● WHAT NEEDS TO BE DONE
Without the pictures, set down the records below word for word.

DATA PROVIDED START

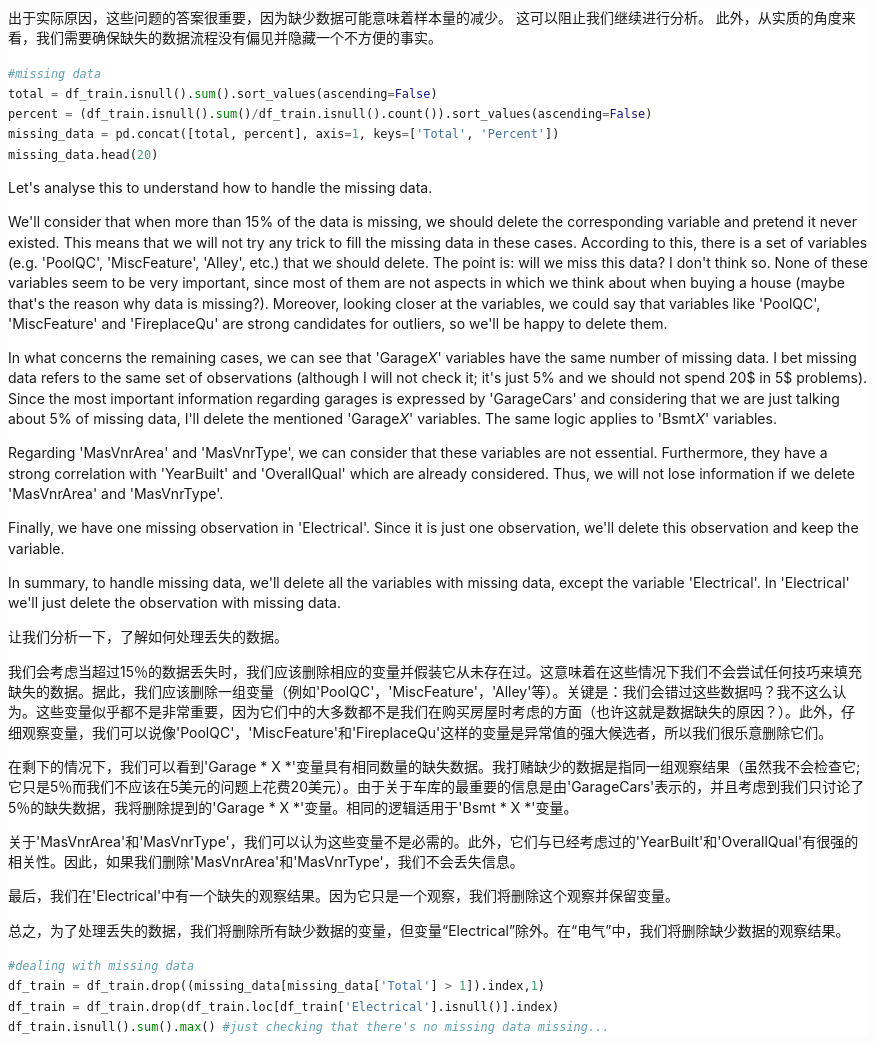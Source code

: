 出于实际原因，这些问题的答案很重要，因为缺少数据可能意味着样本量的减少。 这可以阻止我们继续进行分析。 此外，从实质的角度来看，我们需要确保缺失的数据流程没有偏见并隐藏一个不方便的事实。


```python
#missing data
total = df_train.isnull().sum().sort_values(ascending=False)
percent = (df_train.isnull().sum()/df_train.isnull().count()).sort_values(ascending=False)
missing_data = pd.concat([total, percent], axis=1, keys=['Total', 'Percent'])
missing_data.head(20)
```

Let's analyse this to understand how to handle the missing data.

We'll consider that when more than 15% of the data is missing, we should delete the corresponding variable and pretend it never existed. This means that we will not try any trick to fill the missing data in these cases. According to this, there is a set of variables (e.g. 'PoolQC', 'MiscFeature', 'Alley', etc.) that we should delete. The point is: will we miss this data? I don't think so. None of these variables seem to be very important, since most of them are not aspects in which we think about when buying a house (maybe that's the reason why data is missing?). Moreover, looking closer at the variables, we could say that variables like 'PoolQC', 'MiscFeature' and 'FireplaceQu' are strong candidates for outliers, so we'll be happy to delete them.

In what concerns the remaining cases, we can see that 'Garage*X*' variables have the same number of missing data. I bet missing data refers to the same set of observations (although I will not check it; it's just 5% and we should not spend 20$ in 5$ problems). Since the most important information regarding garages is expressed by 'GarageCars' and considering that we are just talking about 5% of missing data, I'll delete the mentioned 'Garage*X*' variables. The same logic applies to 'Bsmt*X*' variables.

Regarding 'MasVnrArea' and 'MasVnrType', we can consider that these variables are not essential. Furthermore, they have a strong correlation with 'YearBuilt' and 'OverallQual' which are already considered. Thus, we will not lose information if we delete 'MasVnrArea' and 'MasVnrType'.

Finally, we have one missing observation in 'Electrical'. Since it is just one observation, we'll delete this observation and keep the variable.

In summary, to handle missing data, we'll delete all the variables with missing data, except the variable 'Electrical'. In 'Electrical' we'll just delete the observation with missing data.

让我们分析一下，了解如何处理丢失的数据。

我们会考虑当超过15％的数据丢失时，我们应该删除相应的变量并假装它从未存在过。这意味着在这些情况下我们不会尝试任何技巧来填充缺失的数据。据此，我们应该删除一组变量（例如'PoolQC'，'MiscFeature'，'Alley'等）。关键是：我们会错过这些数据吗？我不这么认为。这些变量似乎都不是非常重要，因为它们中的大多数都不是我们在购买房屋时考虑的方面（也许这就是数据缺失的原因？）。此外，仔细观察变量，我们可以说像'PoolQC'，'MiscFeature'和'FireplaceQu'这样的变量是异常值的强大候选者，所以我们很乐意删除它们。

在剩下的情况下，我们可以看到'Garage * X *'变量具有相同数量的缺失数据。我打赌缺少的数据是指同一组观察结果（虽然我不会检查它;它只是5％而我们不应该在5美元的问题上花费20美元）。由于关于车库的最重要的信息是由'GarageCars'表示的，并且考虑到我们只讨论了5％的缺失数据，我将删除提到的'Garage * X *'变量。相同的逻辑适用于'Bsmt * X *'变量。

关于'MasVnrArea'和'MasVnrType'，我们可以认为这些变量不是必需的。此外，它们与已经考虑过的'YearBuilt'和'OverallQual'有很强的相关性。因此，如果我们删除'MasVnrArea'和'MasVnrType'，我们不会丢失信息。

最后，我们在'Electrical'中有一个缺失的观察结果。因为它只是一个观察，我们将删除这个观察并保留变量。

总之，为了处理丢失的数据，我们将删除所有缺少数据的变量，但变量“Electrical”除外。在“电气”中，我们将删除缺少数据的观察结果。


```python
#dealing with missing data
df_train = df_train.drop((missing_data[missing_data['Total'] > 1]).index,1)
df_train = df_train.drop(df_train.loc[df_train['Electrical'].isnull()].index)
df_train.isnull().sum().max() #just checking that there's no missing data missing...
```
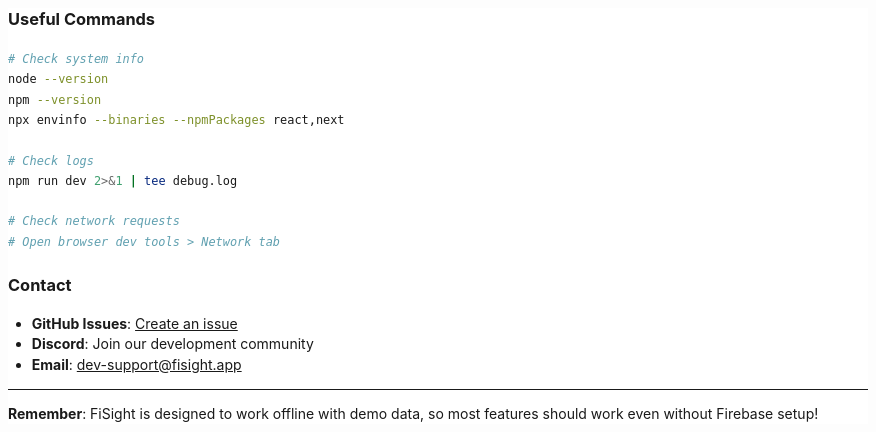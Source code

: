 ### Useful Commands

```bash
# Check system info
node --version
npm --version
npx envinfo --binaries --npmPackages react,next

# Check logs
npm run dev 2>&1 | tee debug.log

# Check network requests
# Open browser dev tools > Network tab
```

### Contact

- **GitHub Issues**: [Create an issue](https://github.com/yourusername/fisight/issues)
- **Discord**: Join our development community
- **Email**: dev-support@fisight.app

---

**Remember**: FiSight is designed to work offline with demo data, so most features should work even without Firebase setup!
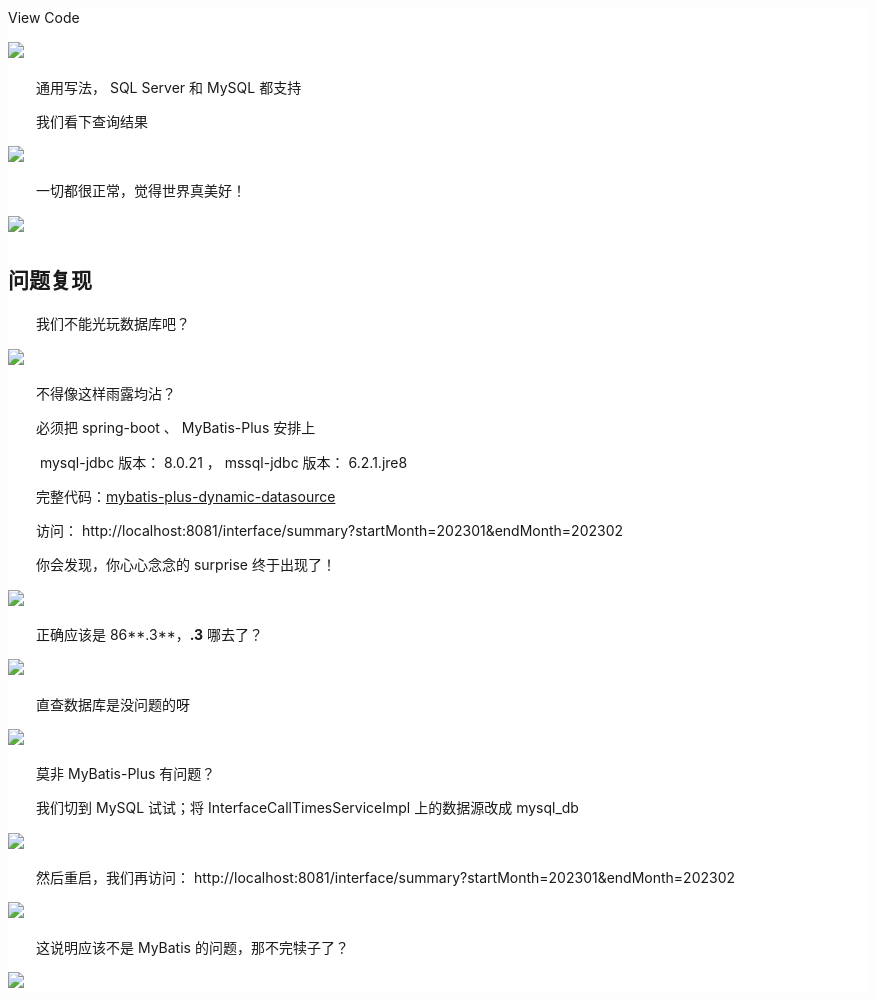 View Code

![](https://img2023.cnblogs.com/blog/747662/202304/747662-20230427162045257-394470137.png)

　　通用写法， SQL Server 和 MySQL 都支持

　　我们看下查询结果

![](https://img2023.cnblogs.com/blog/747662/202304/747662-20230427162715000-2048853558.gif)

　　一切都很正常，觉得世界真美好！

![](https://img2023.cnblogs.com/blog/747662/202304/747662-20230427163232916-1328078194.jpg)

问题复现
----

　　我们不能光玩数据库吧？

![](https://img2023.cnblogs.com/blog/747662/202304/747662-20230427163734063-1004846983.gif)

　　不得像这样雨露均沾？

　　必须把 spring-boot 、 MyBatis-Plus 安排上

　　 mysql-jdbc 版本： 8.0.21 ， mssql-jdbc 版本： 6.2.1.jre8 

　　完整代码：[mybatis-plus-dynamic-datasource](https://gitee.com/youzhibing/qsl-project/tree/master/mybatis-plus-dynamic-datasource)

　　访问： http://localhost:8081/interface/summary?startMonth=202301&endMonth=202302 

　　你会发现，你心心念念的 surprise 终于出现了！

![](https://img2023.cnblogs.com/blog/747662/202304/747662-20230427175824839-4060304.png)

　　正确应该是 86**.3**，**.3** 哪去了？

![](https://img2023.cnblogs.com/blog/747662/202304/747662-20230427180501254-2064379669.gif)

　　直查数据库是没问题的呀

![](https://img2023.cnblogs.com/blog/747662/202304/747662-20230427180803953-754568214.png)

　　莫非 MyBatis-Plus 有问题？

　　我们切到 MySQL 试试；将 InterfaceCallTimesServiceImpl 上的数据源改成 mysql\_db 

![](https://img2023.cnblogs.com/blog/747662/202304/747662-20230427181206445-426467945.png)

　　然后重启，我们再访问： http://localhost:8081/interface/summary?startMonth=202301&endMonth=202302 

![](https://img2023.cnblogs.com/blog/747662/202304/747662-20230427181421390-1709918160.png)

　　这说明应该不是 MyBatis 的问题，那不完犊子了？

![](https://img2023.cnblogs.com/blog/747662/202304/747662-20230427181912168-335691049.jpg)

DATA PROVIDED END

● OUTPUT BELOW
Source code

: 出于实际原因，这些问题的答案很重要，因为缺少数据可能意味着样本量的减少。 这可以阻止我们继续进行分析。 此外，从实质的角度来看，我们需要确保缺失的数据流程没有偏见并隐藏一个不方便的事实。


```python
#missing data
total = df_train.isnull().sum().sort_values(ascending=False)
percent = (df_train.isnull().sum()/df_train.isnull().count()).sort_values(ascending=False)
missing_data = pd.concat([total, percent], axis=1, keys=['Total', 'Percent'])
missing_data.head(20)
```

Let's analyse this to understand how to handle the missing data.

We'll consider that when more than 15% of the data is missing, we should delete the corresponding variable and pretend it never existed. This means that we will not try any trick to fill the missing data in these cases. According to this, there is a set of variables (e.g. 'PoolQC', 'MiscFeature', 'Alley', etc.) that we should delete. The point is: will we miss this data? I don't think so. None of these variables seem to be very important, since most of them are not aspects in which we think about when buying a house (maybe that's the reason why data is missing?). Moreover, looking closer at the variables, we could say that variables like 'PoolQC', 'MiscFeature' and 'FireplaceQu' are strong candidates for outliers, so we'll be happy to delete them.

In what concerns the remaining cases, we can see that 'Garage*X*' variables have the same number of missing data. I bet missing data refers to the same set of observations (although I will not check it; it's just 5% and we should not spend 20$ in 5$ problems). Since the most important information regarding garages is expressed by 'GarageCars' and considering that we are just talking about 5% of missing data, I'll delete the mentioned 'Garage*X*' variables. The same logic applies to 'Bsmt*X*' variables.

Regarding 'MasVnrArea' and 'MasVnrType', we can consider that these variables are not essential. Furthermore, they have a strong correlation with 'YearBuilt' and 'OverallQual' which are already considered. Thus, we will not lose information if we delete 'MasVnrArea' and 'MasVnrType'.

Finally, we have one missing observation in 'Electrical'. Since it is just one observation, we'll delete this observation and keep the variable.

In summary, to handle missing data, we'll delete all the variables with missing data, except the variable 'Electrical'. In 'Electrical' we'll just delete the observation with missing data.

让我们分析一下，了解如何处理丢失的数据。

我们会考虑当超过15％的数据丢失时，我们应该删除相应的变量并假装它从未存在过。这意味着在这些情况下我们不会尝试任何技巧来填充缺失的数据。据此，我们应该删除一组变量（例如'PoolQC'，'MiscFeature'，'Alley'等）。关键是：我们会错过这些数据吗？我不这么认为。这些变量似乎都不是非常重要，因为它们中的大多数都不是我们在购买房屋时考虑的方面（也许这就是数据缺失的原因？）。此外，仔细观察变量，我们可以说像'PoolQC'，'MiscFeature'和'FireplaceQu'这样的变量是异常值的强大候选者，所以我们很乐意删除它们。

在剩下的情况下，我们可以看到'Garage * X *'变量具有相同数量的缺失数据。我打赌缺少的数据是指同一组观察结果（虽然我不会检查它;它只是5％而我们不应该在5美元的问题上花费20美元）。由于关于车库的最重要的信息是由'GarageCars'表示的，并且考虑到我们只讨论了5％的缺失数据，我将删除提到的'Garage * X *'变量。相同的逻辑适用于'Bsmt * X *'变量。

关于'MasVnrArea'和'MasVnrType'，我们可以认为这些变量不是必需的。此外，它们与已经考虑过的'YearBuilt'和'OverallQual'有很强的相关性。因此，如果我们删除'MasVnrArea'和'MasVnrType'，我们不会丢失信息。

最后，我们在'Electrical'中有一个缺失的观察结果。因为它只是一个观察，我们将删除这个观察并保留变量。

总之，为了处理丢失的数据，我们将删除所有缺少数据的变量，但变量“Electrical”除外。在“电气”中，我们将删除缺少数据的观察结果。


```python
#dealing with missing data
df_train = df_train.drop((missing_data[missing_data['Total'] > 1]).index,1)
df_train = df_train.drop(df_train.loc[df_train['Electrical'].isnull()].index)
df_train.isnull().sum().max() #just checking that there's no missing data missing...
```
Source code

: ### Useful Commands

```bash
# Check system info
node --version
npm --version
npx envinfo --binaries --npmPackages react,next

# Check logs
npm run dev 2>&1 | tee debug.log

# Check network requests
# Open browser dev tools > Network tab
```

### Contact

- **GitHub Issues**: [Create an issue](https://github.com/yourusername/fisight/issues)
- **Discord**: Join our development community
- **Email**: dev-support@fisight.app

---

**Remember**: FiSight is designed to work offline with demo data, so most features should work even without Firebase setup!
 View Code

![](https://img2023.cnblogs.com/blog/747662/202304/747662-20230427162045257-394470137.png)

　　通用写法， SQL Server 和 MySQL 都支持

　　我们看下查询结果

![](https://img2023.cnblogs.com/blog/747662/202304/747662-20230427162715000-2048853558.gif)

　　一切都很正常，觉得世界真美好！

![](https://img2023.cnblogs.com/blog/747662/202304/747662-20230427163232916-1328078194.jpg)

问题复现
----

　　我们不能光玩数据库吧？

![](https://img2023.cnblogs.com/blog/747662/202304/747662-20230427163734063-1004846983.gif)

　　不得像这样雨露均沾？

　　必须把 spring-boot 、 MyBatis-Plus 安排上

　　 mysql-jdbc 版本： 8.0.21 ， mssql-jdbc 版本： 6.2.1.jre8 

　　完整代码：[mybatis-plus-dynamic-datasource](https://gitee.com/youzhibing/qsl-project/tree/master/mybatis-plus-dynamic-datasource)

　　访问： http://localhost:8081/interface/summary?startMonth=202301&endMonth=202302 

　　你会发现，你心心念念的 surprise 终于出现了！

![](https://img2023.cnblogs.com/blog/747662/202304/747662-20230427175824839-4060304.png)

　　正确应该是 86**.3**，**.3** 哪去了？

![](https://img2023.cnblogs.com/blog/747662/202304/747662-20230427180501254-2064379669.gif)

　　直查数据库是没问题的呀

![](https://img2023.cnblogs.com/blog/747662/202304/747662-20230427180803953-754568214.png)

　　莫非 MyBatis-Plus 有问题？

　　我们切到 MySQL 试试；将 InterfaceCallTimesServiceImpl 上的数据源改成 mysql\_db 

![](https://img2023.cnblogs.com/blog/747662/202304/747662-20230427181206445-426467945.png)

　　然后重启，我们再访问： http://localhost:8081/interface/summary?startMonth=202301&endMonth=202302 

![](https://img2023.cnblogs.com/blog/747662/202304/747662-20230427181421390-1709918160.png)

　　这说明应该不是 MyBatis 的问题，那不完犊子了？

![](https://img2023.cnblogs.com/blog/747662/202304/747662-20230427181912168-335691049.jpg)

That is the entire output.